New Frank Moore Films Minisite
We have put together a new minisite featuring all of the films that Frank either wrote, directed, acted in and/or edited.
https://eroplay.com/frankmoorefilms/
Below are some notes about each of the films.
Fairytales Can Come True
1981. Written by Frank. Directed by Frank and Greg Rickman. Edited by Frank at CCAC in Oakland, California.
Frank wrote:
FAIRYTALES CAN COME TRUE is my first movie and most ‘normal’. Saying ‘first movie’ is misleading. I had been reading HOW TO (write scripts, direct, edit film, etc) books along with books on radical theater (I read all kinds of stuff) when I was a teenager, and wrote scripts that always had a role for me. But I was mainly a political radical back then [among other things]. But in the early seventies I wormed [I am good at worming!] into an intensive in-depth film course in Santa Fe. It was mainly for anthropologists to learn how to make 16mm field films! I pop up in the strangest places! But after the five month, five days a week, six hour a day course, I didn't have money to make film [and couldn't cut film, had to wait until video!]. So I went into performance art.

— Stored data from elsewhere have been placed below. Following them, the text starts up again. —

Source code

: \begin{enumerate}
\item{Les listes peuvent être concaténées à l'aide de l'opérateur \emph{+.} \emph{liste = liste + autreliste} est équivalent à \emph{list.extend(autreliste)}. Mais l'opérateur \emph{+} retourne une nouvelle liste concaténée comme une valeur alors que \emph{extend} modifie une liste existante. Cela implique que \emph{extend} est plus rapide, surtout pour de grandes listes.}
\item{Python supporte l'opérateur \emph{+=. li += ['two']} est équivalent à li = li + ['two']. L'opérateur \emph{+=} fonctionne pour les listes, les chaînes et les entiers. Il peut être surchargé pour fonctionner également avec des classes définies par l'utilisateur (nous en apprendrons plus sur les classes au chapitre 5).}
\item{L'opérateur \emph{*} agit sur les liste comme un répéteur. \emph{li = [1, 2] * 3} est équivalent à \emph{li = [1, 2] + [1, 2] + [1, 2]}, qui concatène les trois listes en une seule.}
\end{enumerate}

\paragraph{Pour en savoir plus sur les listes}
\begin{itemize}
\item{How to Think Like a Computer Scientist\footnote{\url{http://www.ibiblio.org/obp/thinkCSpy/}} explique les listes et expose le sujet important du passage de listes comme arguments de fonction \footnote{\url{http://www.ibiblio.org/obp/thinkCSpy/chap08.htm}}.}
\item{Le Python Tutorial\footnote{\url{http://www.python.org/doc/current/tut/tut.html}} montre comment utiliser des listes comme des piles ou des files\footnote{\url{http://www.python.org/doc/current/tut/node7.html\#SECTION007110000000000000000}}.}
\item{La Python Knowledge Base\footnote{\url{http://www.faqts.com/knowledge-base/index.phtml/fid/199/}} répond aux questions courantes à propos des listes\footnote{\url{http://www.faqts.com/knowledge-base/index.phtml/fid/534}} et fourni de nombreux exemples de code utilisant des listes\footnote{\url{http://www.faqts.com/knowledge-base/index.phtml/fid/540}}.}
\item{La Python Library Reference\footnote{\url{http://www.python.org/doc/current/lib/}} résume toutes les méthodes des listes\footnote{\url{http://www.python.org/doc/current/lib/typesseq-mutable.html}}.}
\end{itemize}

In the late seventies in San Francisco I was doing THE OUTRAGEOUS BEAUTY REVUE for three years at The Mabuhay gardens, a punk club. An independent producer approached me and offered to do a feature film based on the O.B.R. which I would come up with, star in, and direct [my directing was my primary condition of doing the film]. So I wrote a treatment. We spent a year doing the Hollywood thing, working with screen writers, going to Los Angeles to cast it, flying the actress up to rehearse, etc. But when the producer came back from Florida with the backer's money, he informed me I couldn't direct! So I walked!
So I came up with a totally different story, when I was panhandling in San Francisco I found a guy with a super eight camera and did FAIRYTALES for about $300! Then I enrolled in the San Francisco art institute Master’s program in large part to transfer the film on to video so I could edit it myself.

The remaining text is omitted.